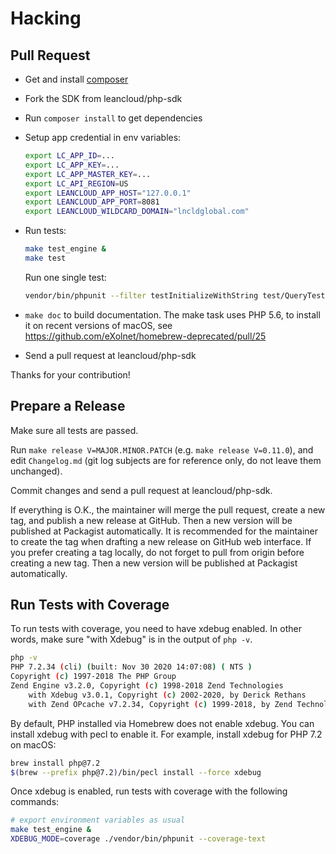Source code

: # Hacking

## Pull Request

* Get and install [composer](https://getcomposer.org)
* Fork the SDK from leancloud/php-sdk
* Run `composer install` to get dependencies
* Setup app credential in env variables:

    ```sh
    export LC_APP_ID=...
    export LC_APP_KEY=...
    export LC_APP_MASTER_KEY=...
    export LC_API_REGION=US
    export LEANCLOUD_APP_HOST="127.0.0.1"
    export LEANCLOUD_APP_PORT=8081
    export LEANCLOUD_WILDCARD_DOMAIN="lncldglobal.com"
    ```

* Run tests:

    ```sh
    make test_engine &
    make test
    ```
  
    Run one single test:
    
    ```sh
    vendor/bin/phpunit --filter testInitializeWithString test/QueryTest.php
    ```

* `make doc` to build documentation.
   The make task uses PHP 5.6, to install it on recent versions of macOS,
   see https://github.com/eXolnet/homebrew-deprecated/pull/25

* Send a pull request at leancloud/php-sdk

Thanks for your contribution!

## Prepare a Release

Make sure all tests are passed.

Run `make release V=MAJOR.MINOR.PATCH` (e.g. `make release V=0.11.0`),
and edit `Changelog.md` (git log subjects are for reference only, do not leave them unchanged).

Commit changes and send a pull request at leancloud/php-sdk.

If everything is O.K., the maintainer will merge the pull request, create a new tag, and publish a new release at GitHub.
Then a new version will be published at Packagist automatically.
It is recommended for the maintainer to create the tag when drafting a new release on GitHub web interface.
If you prefer creating a tag locally, do not forget to pull from origin before creating a new tag. 
Then a new version will be published at Packagist automatically.

## Run Tests with Coverage

To run tests with coverage, you need to have xdebug enabled.
In other words, make sure "with Xdebug" is in the output of `php -v`.

```sh
php -v
PHP 7.2.34 (cli) (built: Nov 30 2020 14:07:08) ( NTS )
Copyright (c) 1997-2018 The PHP Group
Zend Engine v3.2.0, Copyright (c) 1998-2018 Zend Technologies
    with Xdebug v3.0.1, Copyright (c) 2002-2020, by Derick Rethans
    with Zend OPcache v7.2.34, Copyright (c) 1999-2018, by Zend Technologies
```

By default, PHP installed via Homebrew does not enable xdebug.
You can install xdebug with pecl to enable it.
For example, install xdebug for PHP 7.2 on macOS:

```sh
brew install php@7.2
$(brew --prefix php@7.2)/bin/pecl install --force xdebug
```

Once xdebug is enabled, run tests with coverage with the following commands:

```sh
# export environment variables as usual
make test_engine &
XDEBUG_MODE=coverage ./vendor/bin/phpunit --coverage-text
```
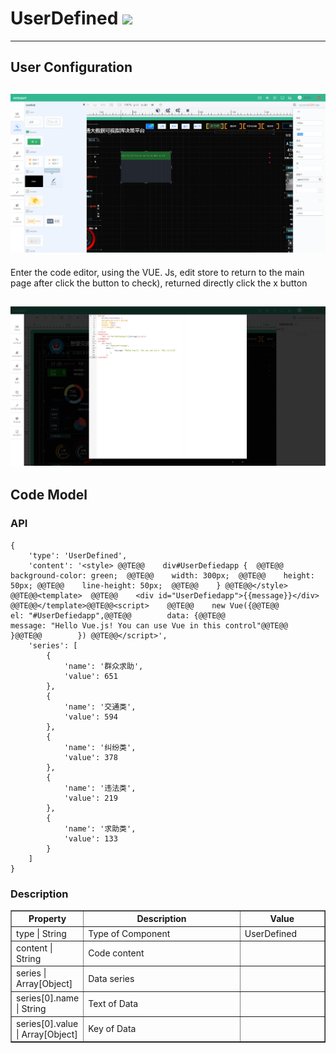 # UserDefined ![](/assets/UserDefined.png)

---



## User Configuration

## ![](/assets/controls/UserDefined01.png)

Enter the code editor, using the VUE. Js, edit store to return to the main page after click the button to check), returned directly click the x button

## ![](/assets/controls/UserDefined02.png)

## Code Model



### API

```
{
    'type': 'UserDefined',
    'content': '<style> @@TE@@    div#UserDefiedapp {  @@TE@@    background-color: green;  @@TE@@    width: 300px;  @@TE@@    height: 50px; @@TE@@    line-height: 50px;  @@TE@@    } @@TE@@</style> @@TE@@<template>  @@TE@@    <div id="UserDefiedapp">{{message}}</div> @@TE@@</template>@@TE@@<script>    @@TE@@    new Vue({@@TE@@        el: "#UserDefiedapp",@@TE@@        data: {@@TE@@                message: "Hello Vue.js! You can use Vue in this control"@@TE@@            }@@TE@@        }) @@TE@@</script>',
    'series': [
        {
            'name': '群众求助',
            'value': 651
        },
        {
            'name': '交通类',
            'value': 594
        },
        {
            'name': '纠纷类',
            'value': 378
        },
        {
            'name': '违法类',
            'value': 219
        },
        {
            'name': '求助类',
            'value': 133
        }
    ]
}
```

### Description

<table border="1">
<tr>
	<th width="15%"> Property </th>
    <th width="50%"> Description </th>
   <th> Value </th>
</tr>
<tr>
	<td>type | String</td>
	<td>Type of Component</td>
	<td>UserDefined</td>
</tr>
<tr>
	<td>content | String</td>
	<td>Code content</td>
	<td></td>
</tr>
<tr>
	<td>series | Array[Object]</td>
	<td>Data series</td>
	<td></td>
</tr>
<tr>
	<td>series[0].name | String</td>
	<td>Text of Data</td>
	<td></td>
</tr>
<tr>
	<td>series[0].value | Array[Object]</td>
	<td>Key of Data</td>
	<td></td>
</tr>
</table>



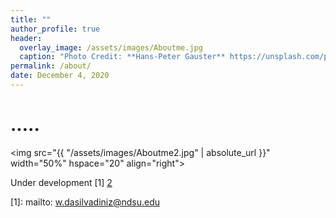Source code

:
 ```yaml
---
title: ""
author_profile: true
header:
  overlay_image: /assets/images/Aboutme.jpg
  caption: "Photo Credit: **Hans-Peter Gauster** https://unsplash.com/photos/3y1zF4hIPCg"
permalink: /about/
date: December 4, 2020
---
```


# .....

<img src="{{ "/assets/images/Aboutme2.jpg" | absolute_url }}"
width="50%" hspace="20" align="right">
  
Under development [1] [2]

[^fnote2]: After graduating from Reed, I spent some time living at
	[Great Vow Zen Monastery][3], where we followed a daily schedule of work and
	meditation.
  
[1]: mailto: w.dasilvadiniz@ndsu.edu

[2]: #/assets/docs/thesis.pdf

[3]: #https://www.zendust.org/monastery

[4]: #/assets/docs/resume.pdf

[5]: #https://www.entelligent.com

[6]: #https://www.thetradedesk.com

[7]: #https://multithreaded.stitchfix.com/algorithms/
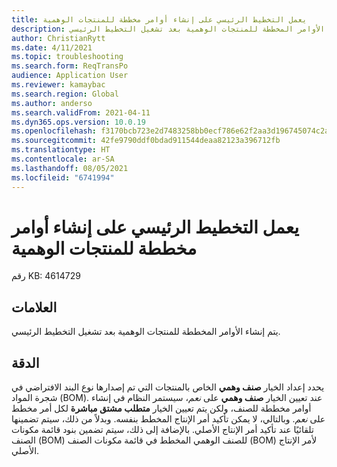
 ```yaml
---
title: يعمل التخطيط الرئيسي على إنشاء أوامر مخططة للمنتجات الوهمية
description: يتم إنشاء الأوامر المخططة للمنتجات الوهمية بعد تشغيل التخطيط الرئيسي.
author: ChristianRytt
ms.date: 4/11/2021
ms.topic: troubleshooting
ms.search.form: ReqTransPo
audience: Application User
ms.reviewer: kamaybac
ms.search.region: Global
ms.author: anderso
ms.search.validFrom: 2021-04-11
ms.dyn365.ops.version: 10.0.19
ms.openlocfilehash: f3170bcb723e2d7483258bb0ecf786e62f2aa3d196745074c2ac554bc212ec55
ms.sourcegitcommit: 42fe9790ddf0bdad911544deaa82123a396712fb
ms.translationtype: HT
ms.contentlocale: ar-SA
ms.lasthandoff: 08/05/2021
ms.locfileid: "6741994"
---
```

# <a name="master-planning-generates-planned-orders-for-phantom-products"></a>يعمل التخطيط الرئيسي على إنشاء أوامر مخططة للمنتجات الوهمية

رقم KB: 4614729

## <a name="symptoms"></a>العلامات

يتم إنشاء الأوامر المخططة للمنتجات الوهمية بعد تشغيل التخطيط الرئيسي.

## <a name="resolution"></a>الدقة

يحدد إعداد الخيار **صنف وهمي** الخاص بالمنتجات التي تم إصدارها نوع البند الافتراضي في شجرة المواد (BOM). عند تعيين الخيار **صنف وهمي** على *نعم*، سيستمر النظام في إنشاء أوامر مخططة للصنف، ولكن يتم تعيين الخيار **متطلب مشتق مباشرة** لكل أمر مخطط على *نعم*. وبالتالي، لا يمكن تأكيد أمر الإنتاج المخطط بنفسه. وبدلاً من ذلك، سيتم تضمينها تلقائيًا عند تأكيد أمر الإنتاج الأصلي. بالإضافة إلى ذلك، سيتم تضمين بنود قائمة مكونات الصنف (BOM) للصنف الوهمي المخطط في قائمة مكونات الصنف (BOM) لأمر الإنتاج الأصلي.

> [Aim of the task]
Go to the line in the material above that contains "to get dependencies" and copy exactly from there through the line that contains "It is recommended", stopping after it.

> [Answer space]
* Run `composer install` to get dependencies
* Setup app credential in env variables:

    ```sh
    export LC_APP_ID=...
    export LC_APP_KEY=...
    export LC_APP_MASTER_KEY=...
    export LC_API_REGION=US
    export LEANCLOUD_APP_HOST="127.0.0.1"
    export LEANCLOUD_APP_PORT=8081
    export LEANCLOUD_WILDCARD_DOMAIN="lncldglobal.com"
    ```

* Run tests:

    ```sh
    make test_engine &
    make test
    ```
  
    Run one single test:
    
    ```sh
    vendor/bin/phpunit --filter testInitializeWithString test/QueryTest.php
    ```

* `make doc` to build documentation.
   The make task uses PHP 5.6, to install it on recent versions of macOS,
   see https://github.com/eXolnet/homebrew-deprecated/pull/25

* Send a pull request at leancloud/php-sdk

Thanks for your contribution!

## Prepare a Release

Make sure all tests are passed.

Run `make release V=MAJOR.MINOR.PATCH` (e.g. `make release V=0.11.0`),
and edit `Changelog.md` (git log subjects are for reference only, do not leave them unchanged).

Commit changes and send a pull request at leancloud/php-sdk.

If everything is O.K., the maintainer will merge the pull request, create a new tag, and publish a new release at GitHub.
Then a new version will be published at Packagist automatically.
It is recommended for the maintainer to create the tag when drafting a new release on GitHub web interface.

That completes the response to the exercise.